### The records
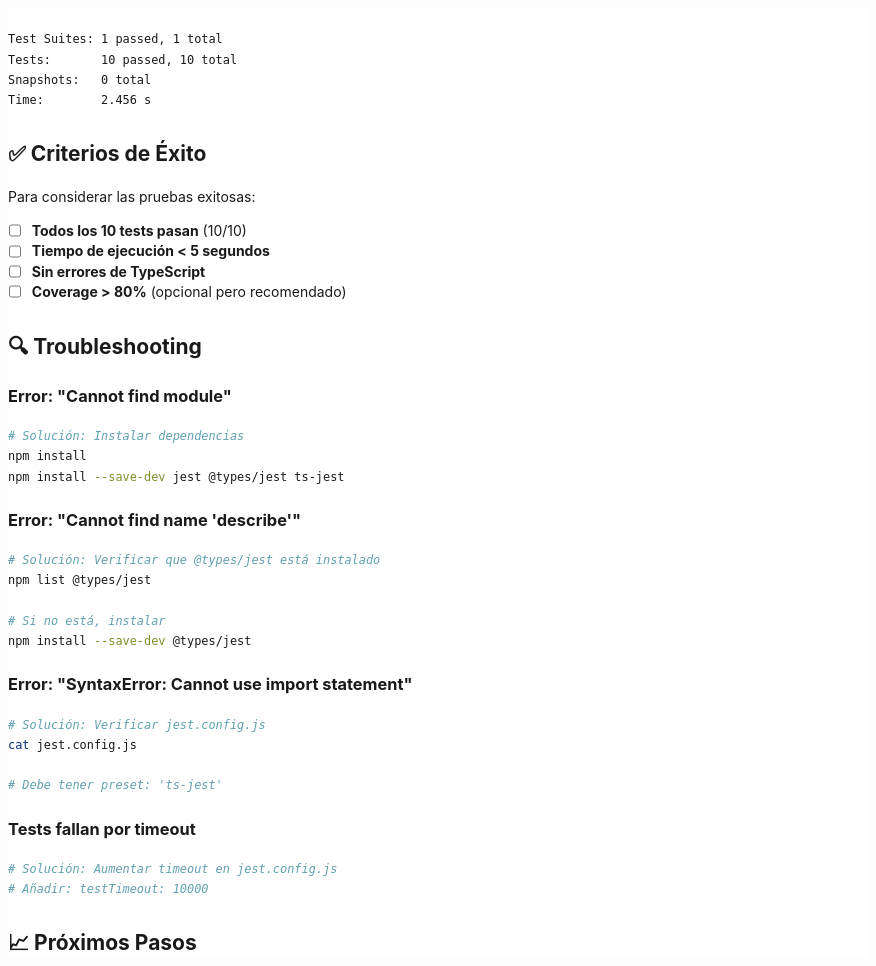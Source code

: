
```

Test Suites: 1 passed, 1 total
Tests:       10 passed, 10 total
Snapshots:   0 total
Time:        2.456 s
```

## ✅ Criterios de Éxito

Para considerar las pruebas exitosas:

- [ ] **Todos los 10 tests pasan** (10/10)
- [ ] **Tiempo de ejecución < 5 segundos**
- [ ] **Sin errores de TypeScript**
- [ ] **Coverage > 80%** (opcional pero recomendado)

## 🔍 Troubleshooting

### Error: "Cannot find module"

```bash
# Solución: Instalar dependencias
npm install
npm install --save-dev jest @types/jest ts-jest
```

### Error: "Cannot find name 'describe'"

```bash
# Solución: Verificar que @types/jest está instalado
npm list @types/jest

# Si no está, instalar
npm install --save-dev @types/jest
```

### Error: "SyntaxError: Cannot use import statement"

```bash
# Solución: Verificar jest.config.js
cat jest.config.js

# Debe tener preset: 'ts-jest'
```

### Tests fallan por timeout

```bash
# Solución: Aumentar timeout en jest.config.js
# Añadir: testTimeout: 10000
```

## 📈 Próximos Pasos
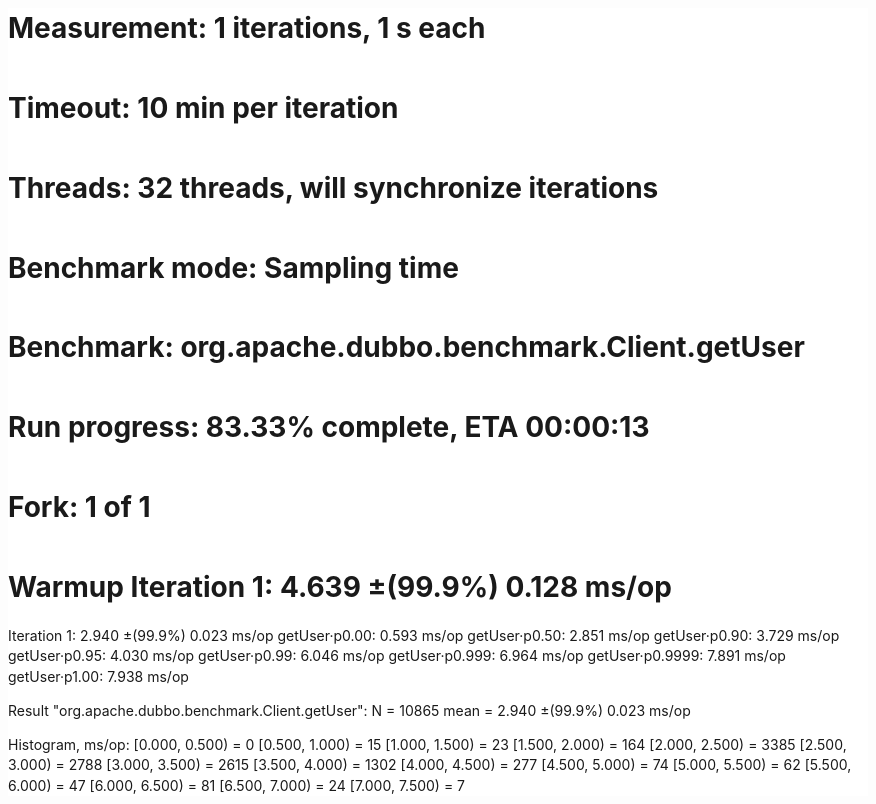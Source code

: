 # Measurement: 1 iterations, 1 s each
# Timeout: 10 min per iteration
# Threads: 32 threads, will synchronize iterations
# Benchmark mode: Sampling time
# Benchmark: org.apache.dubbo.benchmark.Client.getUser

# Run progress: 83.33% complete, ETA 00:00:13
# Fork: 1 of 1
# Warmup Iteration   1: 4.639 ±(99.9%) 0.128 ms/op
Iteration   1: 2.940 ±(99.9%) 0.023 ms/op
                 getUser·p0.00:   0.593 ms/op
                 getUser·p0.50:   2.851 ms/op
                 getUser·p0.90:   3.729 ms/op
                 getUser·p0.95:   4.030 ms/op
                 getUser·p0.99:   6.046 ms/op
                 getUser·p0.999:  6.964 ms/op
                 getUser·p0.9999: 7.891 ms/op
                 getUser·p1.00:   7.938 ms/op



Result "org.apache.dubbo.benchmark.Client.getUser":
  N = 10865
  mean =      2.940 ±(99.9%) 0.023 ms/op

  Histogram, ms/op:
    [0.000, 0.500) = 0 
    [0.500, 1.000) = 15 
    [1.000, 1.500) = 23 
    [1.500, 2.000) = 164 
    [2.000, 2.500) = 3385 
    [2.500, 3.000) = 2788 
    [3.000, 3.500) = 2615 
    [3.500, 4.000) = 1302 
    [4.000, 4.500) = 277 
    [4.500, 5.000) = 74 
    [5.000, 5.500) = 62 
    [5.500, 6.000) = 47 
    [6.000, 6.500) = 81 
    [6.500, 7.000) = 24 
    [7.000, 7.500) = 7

### Instructions to follow
Among the lines of the listing, count those containing the word "find". Answer with the count alone.

### Task response
2